## Action item
The expected output is each entry, given again exactly.

-------- Data shown

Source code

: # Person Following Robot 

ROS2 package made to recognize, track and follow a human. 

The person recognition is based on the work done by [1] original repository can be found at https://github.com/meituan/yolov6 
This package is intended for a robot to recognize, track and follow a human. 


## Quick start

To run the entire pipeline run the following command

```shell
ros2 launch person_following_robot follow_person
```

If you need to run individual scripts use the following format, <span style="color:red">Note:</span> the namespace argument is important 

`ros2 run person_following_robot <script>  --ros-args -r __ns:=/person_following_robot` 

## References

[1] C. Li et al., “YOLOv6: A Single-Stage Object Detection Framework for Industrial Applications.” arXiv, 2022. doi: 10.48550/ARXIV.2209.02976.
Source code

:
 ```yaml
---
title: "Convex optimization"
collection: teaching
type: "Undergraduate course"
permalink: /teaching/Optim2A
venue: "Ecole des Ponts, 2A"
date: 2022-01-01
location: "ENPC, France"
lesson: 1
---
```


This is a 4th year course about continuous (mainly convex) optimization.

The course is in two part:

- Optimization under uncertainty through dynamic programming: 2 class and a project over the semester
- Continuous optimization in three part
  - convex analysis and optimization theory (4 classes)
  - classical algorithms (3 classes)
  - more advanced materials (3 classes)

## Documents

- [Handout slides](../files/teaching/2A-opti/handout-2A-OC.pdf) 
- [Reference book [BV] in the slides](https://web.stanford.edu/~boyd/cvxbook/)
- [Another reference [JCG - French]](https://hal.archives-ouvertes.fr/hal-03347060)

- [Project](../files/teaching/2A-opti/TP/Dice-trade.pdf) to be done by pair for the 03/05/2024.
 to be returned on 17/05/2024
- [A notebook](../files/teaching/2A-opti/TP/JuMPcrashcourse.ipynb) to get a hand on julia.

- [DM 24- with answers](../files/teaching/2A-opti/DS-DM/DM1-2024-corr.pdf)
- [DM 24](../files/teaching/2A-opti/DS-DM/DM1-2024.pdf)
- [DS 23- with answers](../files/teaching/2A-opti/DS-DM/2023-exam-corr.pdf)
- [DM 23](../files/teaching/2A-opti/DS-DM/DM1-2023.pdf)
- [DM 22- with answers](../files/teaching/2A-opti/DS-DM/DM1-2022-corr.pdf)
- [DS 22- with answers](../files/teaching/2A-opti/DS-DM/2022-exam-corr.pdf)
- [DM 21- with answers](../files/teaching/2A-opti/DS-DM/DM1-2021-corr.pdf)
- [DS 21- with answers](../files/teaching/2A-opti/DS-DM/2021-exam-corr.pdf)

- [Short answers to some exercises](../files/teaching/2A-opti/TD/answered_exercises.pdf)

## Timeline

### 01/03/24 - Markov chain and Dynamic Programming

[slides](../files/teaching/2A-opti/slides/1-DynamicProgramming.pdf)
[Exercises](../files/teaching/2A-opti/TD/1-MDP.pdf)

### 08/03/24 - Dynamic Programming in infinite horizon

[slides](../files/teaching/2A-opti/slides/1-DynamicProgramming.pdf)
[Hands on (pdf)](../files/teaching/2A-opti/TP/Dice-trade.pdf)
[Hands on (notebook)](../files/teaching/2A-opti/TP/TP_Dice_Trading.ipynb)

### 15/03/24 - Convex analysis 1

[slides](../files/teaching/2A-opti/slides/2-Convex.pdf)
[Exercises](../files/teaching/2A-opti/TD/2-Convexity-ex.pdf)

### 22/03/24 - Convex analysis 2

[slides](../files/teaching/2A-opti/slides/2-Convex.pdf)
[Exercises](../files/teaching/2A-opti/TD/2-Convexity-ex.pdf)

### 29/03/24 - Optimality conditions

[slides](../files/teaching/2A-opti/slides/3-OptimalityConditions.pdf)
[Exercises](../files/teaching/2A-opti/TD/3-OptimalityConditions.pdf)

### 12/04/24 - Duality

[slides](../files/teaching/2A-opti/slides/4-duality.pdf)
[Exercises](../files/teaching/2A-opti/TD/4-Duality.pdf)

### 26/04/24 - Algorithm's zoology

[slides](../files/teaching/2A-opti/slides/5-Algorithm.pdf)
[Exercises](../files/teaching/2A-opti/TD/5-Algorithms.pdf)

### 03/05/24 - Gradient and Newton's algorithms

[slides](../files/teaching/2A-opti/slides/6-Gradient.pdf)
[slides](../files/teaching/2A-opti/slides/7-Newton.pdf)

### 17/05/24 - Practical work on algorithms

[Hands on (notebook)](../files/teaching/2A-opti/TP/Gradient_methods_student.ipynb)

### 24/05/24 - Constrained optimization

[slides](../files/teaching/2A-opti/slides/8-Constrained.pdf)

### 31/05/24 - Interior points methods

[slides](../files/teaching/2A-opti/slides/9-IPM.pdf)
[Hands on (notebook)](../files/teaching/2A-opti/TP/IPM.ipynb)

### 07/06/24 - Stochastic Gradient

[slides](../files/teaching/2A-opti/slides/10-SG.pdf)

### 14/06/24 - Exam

----------------

## Expected output
Source code

: # Person Following Robot 

ROS2 package made to recognize, track and follow a human. 

The person recognition is based on the work done by [1] original repository can be found at https://github.com/meituan/yolov6 
This package is intended for a robot to recognize, track and follow a human. 


## Quick start

To run the entire pipeline run the following command

```shell
ros2 launch person_following_robot follow_person
```

If you need to run individual scripts use the following format, <span style="color:red">Note:</span> the namespace argument is important 

`ros2 run person_following_robot <script>  --ros-args -r __ns:=/person_following_robot` 

## References

[1] C. Li et al., “YOLOv6: A Single-Stage Object Detection Framework for Industrial Applications.” arXiv, 2022. doi: 10.48550/ARXIV.2209.02976.
Source code

:
 ```yaml
---
title: "Convex optimization"
collection: teaching
type: "Undergraduate course"
permalink: /teaching/Optim2A
venue: "Ecole des Ponts, 2A"
date: 2022-01-01
location: "ENPC, France"
lesson: 1
---
```


This is a 4th year course about continuous (mainly convex) optimization.

The course is in two part:

- Optimization under uncertainty through dynamic programming: 2 class and a project over the semester
- Continuous optimization in three part
  - convex analysis and optimization theory (4 classes)
  - classical algorithms (3 classes)
  - more advanced materials (3 classes)

## Documents

- [Handout slides](../files/teaching/2A-opti/handout-2A-OC.pdf) 
- [Reference book [BV] in the slides](https://web.stanford.edu/~boyd/cvxbook/)
- [Another reference [JCG - French]](https://hal.archives-ouvertes.fr/hal-03347060)

- [Project](../files/teaching/2A-opti/TP/Dice-trade.pdf) to be done by pair for the 03/05/2024.
 to be returned on 17/05/2024
- [A notebook](../files/teaching/2A-opti/TP/JuMPcrashcourse.ipynb) to get a hand on julia.

- [DM 24- with answers](../files/teaching/2A-opti/DS-DM/DM1-2024-corr.pdf)
- [DM 24](../files/teaching/2A-opti/DS-DM/DM1-2024.pdf)
- [DS 23- with answers](../files/teaching/2A-opti/DS-DM/2023-exam-corr.pdf)
- [DM 23](../files/teaching/2A-opti/DS-DM/DM1-2023.pdf)
- [DM 22- with answers](../files/teaching/2A-opti/DS-DM/DM1-2022-corr.pdf)
- [DS 22- with answers](../files/teaching/2A-opti/DS-DM/2022-exam-corr.pdf)
- [DM 21- with answers](../files/teaching/2A-opti/DS-DM/DM1-2021-corr.pdf)
- [DS 21- with answers](../files/teaching/2A-opti/DS-DM/2021-exam-corr.pdf)

- [Short answers to some exercises](../files/teaching/2A-opti/TD/answered_exercises.pdf)

## Timeline

### 01/03/24 - Markov chain and Dynamic Programming

[slides](../files/teaching/2A-opti/slides/1-DynamicProgramming.pdf)
[Exercises](../files/teaching/2A-opti/TD/1-MDP.pdf)

### 08/03/24 - Dynamic Programming in infinite horizon

[slides](../files/teaching/2A-opti/slides/1-DynamicProgramming.pdf)
[Hands on (pdf)](../files/teaching/2A-opti/TP/Dice-trade.pdf)
[Hands on (notebook)](../files/teaching/2A-opti/TP/TP_Dice_Trading.ipynb)

### 15/03/24 - Convex analysis 1

[slides](../files/teaching/2A-opti/slides/2-Convex.pdf)
[Exercises](../files/teaching/2A-opti/TD/2-Convexity-ex.pdf)

### 22/03/24 - Convex analysis 2

[slides](../files/teaching/2A-opti/slides/2-Convex.pdf)
[Exercises](../files/teaching/2A-opti/TD/2-Convexity-ex.pdf)

### 29/03/24 - Optimality conditions

[slides](../files/teaching/2A-opti/slides/3-OptimalityConditions.pdf)
[Exercises](../files/teaching/2A-opti/TD/3-OptimalityConditions.pdf)

### 12/04/24 - Duality

[slides](../files/teaching/2A-opti/slides/4-duality.pdf)
[Exercises](../files/teaching/2A-opti/TD/4-Duality.pdf)

### 26/04/24 - Algorithm's zoology

[slides](../files/teaching/2A-opti/slides/5-Algorithm.pdf)
[Exercises](../files/teaching/2A-opti/TD/5-Algorithms.pdf)

### 03/05/24 - Gradient and Newton's algorithms

[slides](../files/teaching/2A-opti/slides/6-Gradient.pdf)
[slides](../files/teaching/2A-opti/slides/7-Newton.pdf)

### 17/05/24 - Practical work on algorithms

[Hands on (notebook)](../files/teaching/2A-opti/TP/Gradient_methods_student.ipynb)

### 24/05/24 - Constrained optimization

[slides](../files/teaching/2A-opti/slides/8-Constrained.pdf)

### 31/05/24 - Interior points methods

[slides](../files/teaching/2A-opti/slides/9-IPM.pdf)
[Hands on (notebook)](../files/teaching/2A-opti/TP/IPM.ipynb)

### 07/06/24 - Stochastic Gradient

[slides](../files/teaching/2A-opti/slides/10-SG.pdf)

### 14/06/24 - Exam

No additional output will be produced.